“Kadın” kelimesi yüzyıllardır yaşanan dramların, ayrımların, sömürünün tüm yükünü taşıyarak bugün artık “mücadele” sözcüğünün neredeyse eş anlamlısı olmuştur. Onun içine örtülere kapatılmış, siyah peçeleri ardında taşlanan kadınlardan, tecavüze uğrayıp, tecavüz bebekleri doğurmak zorunda bırakılan kadınlara kadar en ağır yaşam yükleri konmuştur. Gündelik hayatın kadına ve erkeğe biçtiği rollerin sınır çizgilerinden başını dışarıya uzatan kadınlar “namus” kurşunlarıyla vurulmuştur. Politik özgürlüğünü tırnaklarıyla kazıyarak bulup çıkaran kadın, karşılığında çoğu zaman yaşamını berdel etmiştir. Kuşkusuz coğrafyadan coğrafyaya, gelenekten geleneğe değişen kadın sorunu temelde bir özgürlük ve aydınlanma sorunudur.
Jean- Jacques Rousseau aydınlanmanın özünü “insanlar hür doğar, hür yaşar” cümlesiyle özetlemişti. Büyük insanlık, tam burada eşitlik ve özgürlük mirasını biriktirmeye başlar aslında, ancak bu uğurda verilen bütün mücadelelerin bir parçası olan kadın, özgürlüğünü hep daha sonradan elde etmek zorunda kalacaktır. Ataerkil topluma geçişle başlayan ve yaratılan erkek egemen kültür tarih sayfalarında da kadına hep erkeğin arkasından yürümeyi emretti. Ancak aydınlanma ve ilerleme öyle bir rüzgardır ki tohumlarını her yana savurur. Kadınlar da bu fikirler ışığında kendi özgürlüklerinin peşine düşerek eşitliğin savunucuları oldular. Onlara sunulan haksız ve adaletsiz yaşamla yetinmediler.

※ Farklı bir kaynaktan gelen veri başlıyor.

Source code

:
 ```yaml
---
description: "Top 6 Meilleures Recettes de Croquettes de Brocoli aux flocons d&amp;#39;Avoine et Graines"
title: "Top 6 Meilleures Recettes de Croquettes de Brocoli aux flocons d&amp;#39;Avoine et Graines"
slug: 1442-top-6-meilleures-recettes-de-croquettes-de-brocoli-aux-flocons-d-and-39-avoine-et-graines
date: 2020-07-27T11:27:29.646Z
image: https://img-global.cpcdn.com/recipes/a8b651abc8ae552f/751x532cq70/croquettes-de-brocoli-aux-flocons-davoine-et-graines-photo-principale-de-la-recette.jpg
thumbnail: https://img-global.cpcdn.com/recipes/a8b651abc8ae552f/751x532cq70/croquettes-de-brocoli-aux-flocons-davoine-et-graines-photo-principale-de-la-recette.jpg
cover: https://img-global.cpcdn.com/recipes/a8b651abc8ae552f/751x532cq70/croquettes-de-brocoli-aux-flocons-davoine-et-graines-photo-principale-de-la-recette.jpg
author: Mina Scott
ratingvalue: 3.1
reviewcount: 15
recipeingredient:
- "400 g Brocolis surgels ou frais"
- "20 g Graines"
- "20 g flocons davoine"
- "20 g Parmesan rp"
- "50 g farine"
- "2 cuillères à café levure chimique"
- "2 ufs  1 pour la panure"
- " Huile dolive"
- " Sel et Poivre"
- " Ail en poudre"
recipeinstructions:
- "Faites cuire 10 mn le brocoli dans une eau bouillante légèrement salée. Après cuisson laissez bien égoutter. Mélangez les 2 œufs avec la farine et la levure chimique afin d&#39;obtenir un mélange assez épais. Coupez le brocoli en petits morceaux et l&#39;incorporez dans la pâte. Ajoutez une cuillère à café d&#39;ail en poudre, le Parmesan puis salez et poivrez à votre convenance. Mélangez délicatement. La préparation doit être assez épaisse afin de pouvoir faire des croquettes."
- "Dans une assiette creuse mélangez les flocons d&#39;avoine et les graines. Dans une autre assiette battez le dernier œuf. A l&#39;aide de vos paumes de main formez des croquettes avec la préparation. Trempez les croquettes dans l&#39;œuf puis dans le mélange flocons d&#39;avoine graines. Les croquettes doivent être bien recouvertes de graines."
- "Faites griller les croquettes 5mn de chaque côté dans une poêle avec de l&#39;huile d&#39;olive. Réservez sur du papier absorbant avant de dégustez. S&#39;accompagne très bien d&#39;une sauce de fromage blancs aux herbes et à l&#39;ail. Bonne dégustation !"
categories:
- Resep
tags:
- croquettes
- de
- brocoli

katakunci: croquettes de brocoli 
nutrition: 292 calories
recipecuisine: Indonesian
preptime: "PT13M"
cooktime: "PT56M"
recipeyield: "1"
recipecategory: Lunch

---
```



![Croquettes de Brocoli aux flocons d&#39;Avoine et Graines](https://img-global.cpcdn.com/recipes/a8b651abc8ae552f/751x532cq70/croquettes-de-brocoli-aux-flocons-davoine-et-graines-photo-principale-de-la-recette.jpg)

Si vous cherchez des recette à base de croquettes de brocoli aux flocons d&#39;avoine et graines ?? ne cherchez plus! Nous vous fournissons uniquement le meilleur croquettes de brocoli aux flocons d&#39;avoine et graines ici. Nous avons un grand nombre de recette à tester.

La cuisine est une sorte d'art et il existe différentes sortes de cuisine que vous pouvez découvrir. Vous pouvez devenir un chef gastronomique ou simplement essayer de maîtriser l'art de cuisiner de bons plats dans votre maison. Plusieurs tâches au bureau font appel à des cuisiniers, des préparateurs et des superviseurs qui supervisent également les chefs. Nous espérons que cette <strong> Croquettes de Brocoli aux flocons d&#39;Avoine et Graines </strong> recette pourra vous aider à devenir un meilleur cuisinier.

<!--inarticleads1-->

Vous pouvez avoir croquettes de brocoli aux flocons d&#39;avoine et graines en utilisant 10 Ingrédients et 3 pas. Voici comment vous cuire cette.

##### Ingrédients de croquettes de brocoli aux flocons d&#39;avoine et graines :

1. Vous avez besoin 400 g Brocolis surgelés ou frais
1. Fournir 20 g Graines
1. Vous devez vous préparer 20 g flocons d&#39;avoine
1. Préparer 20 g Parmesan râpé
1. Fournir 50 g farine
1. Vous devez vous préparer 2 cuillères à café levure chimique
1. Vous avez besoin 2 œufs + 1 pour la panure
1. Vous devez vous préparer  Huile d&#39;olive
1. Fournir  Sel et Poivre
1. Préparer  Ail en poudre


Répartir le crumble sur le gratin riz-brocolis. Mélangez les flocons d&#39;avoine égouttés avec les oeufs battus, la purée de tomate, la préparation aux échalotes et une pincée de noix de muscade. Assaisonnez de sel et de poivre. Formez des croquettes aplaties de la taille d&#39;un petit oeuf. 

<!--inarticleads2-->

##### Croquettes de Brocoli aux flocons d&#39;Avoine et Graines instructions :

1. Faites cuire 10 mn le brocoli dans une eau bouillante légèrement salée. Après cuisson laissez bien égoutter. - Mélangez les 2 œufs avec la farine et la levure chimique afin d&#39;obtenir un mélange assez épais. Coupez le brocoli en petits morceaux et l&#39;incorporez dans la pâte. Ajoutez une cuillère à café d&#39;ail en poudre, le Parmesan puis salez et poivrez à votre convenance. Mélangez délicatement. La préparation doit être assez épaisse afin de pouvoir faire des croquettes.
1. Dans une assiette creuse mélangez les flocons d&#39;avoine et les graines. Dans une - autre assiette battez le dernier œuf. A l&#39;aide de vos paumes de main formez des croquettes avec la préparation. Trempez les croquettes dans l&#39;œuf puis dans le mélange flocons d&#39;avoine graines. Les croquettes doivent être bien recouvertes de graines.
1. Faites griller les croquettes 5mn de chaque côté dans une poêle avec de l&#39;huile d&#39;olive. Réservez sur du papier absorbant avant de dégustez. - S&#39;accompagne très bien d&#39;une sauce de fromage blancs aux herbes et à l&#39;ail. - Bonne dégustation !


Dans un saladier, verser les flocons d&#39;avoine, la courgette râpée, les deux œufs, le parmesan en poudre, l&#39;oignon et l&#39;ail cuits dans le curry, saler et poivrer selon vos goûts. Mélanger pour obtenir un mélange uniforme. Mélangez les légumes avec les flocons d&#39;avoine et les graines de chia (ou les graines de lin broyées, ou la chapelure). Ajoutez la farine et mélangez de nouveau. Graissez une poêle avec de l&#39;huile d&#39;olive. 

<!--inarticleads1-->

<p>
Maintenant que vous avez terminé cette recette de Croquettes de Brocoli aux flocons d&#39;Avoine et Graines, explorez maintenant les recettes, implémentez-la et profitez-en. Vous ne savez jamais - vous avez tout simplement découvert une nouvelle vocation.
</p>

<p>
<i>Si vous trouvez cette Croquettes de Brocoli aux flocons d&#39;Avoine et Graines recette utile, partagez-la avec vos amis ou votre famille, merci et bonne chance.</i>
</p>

Başta politik hakları olmak üzere, sanatta, bilimde ve toplumsal hayatta kendilerine çizilmiş sınırların dışına çıktılar ve varlıklarını ispatladılar. Kadınlığın sadece bedene, erkekliğin ise akla bağlandığı yerleşik öngörüyü ve kısır düzeni parçaladılar. Bu nedenle Rachel Swaby’nin dünyayı ve bilimi değiştiren 52 kadını anlatıldığı kitabının adı “Dikbaşlılar”dır. Boyun eğen, kabullenen değil, isyan eden, değiştiren ve dönüştüren başı dik kadınlara ithafen…
Geleneklerin gündelik hayatta büyük yer tutması nedeniyle kadınların cinsel ayrımcılığa uğraması ve geriye itilmesi, kadının sosyal yaşamında daha vurguludur ancak bir o kadar alışılagelmiştir de. Kadınların evliliklerinde, dostluklarında, anneliklerinde ya da “ev hanımlıklarında” karşılaşılan eşitsizlik olgusu bir mantar gibi yaygındır. Bir de bu çemberin dışında kendini sanata, edebiyata, bilime adamış kadınların yaşadığı “eşitsizlik” olgusu vardır. Swaby “Dikbaşlılar”da hikayelerini anlattığı 52 kadın bilimci üzerinden bize erkek egemen bilim dünyasında kadının varoluş sancılarını duyuruyor.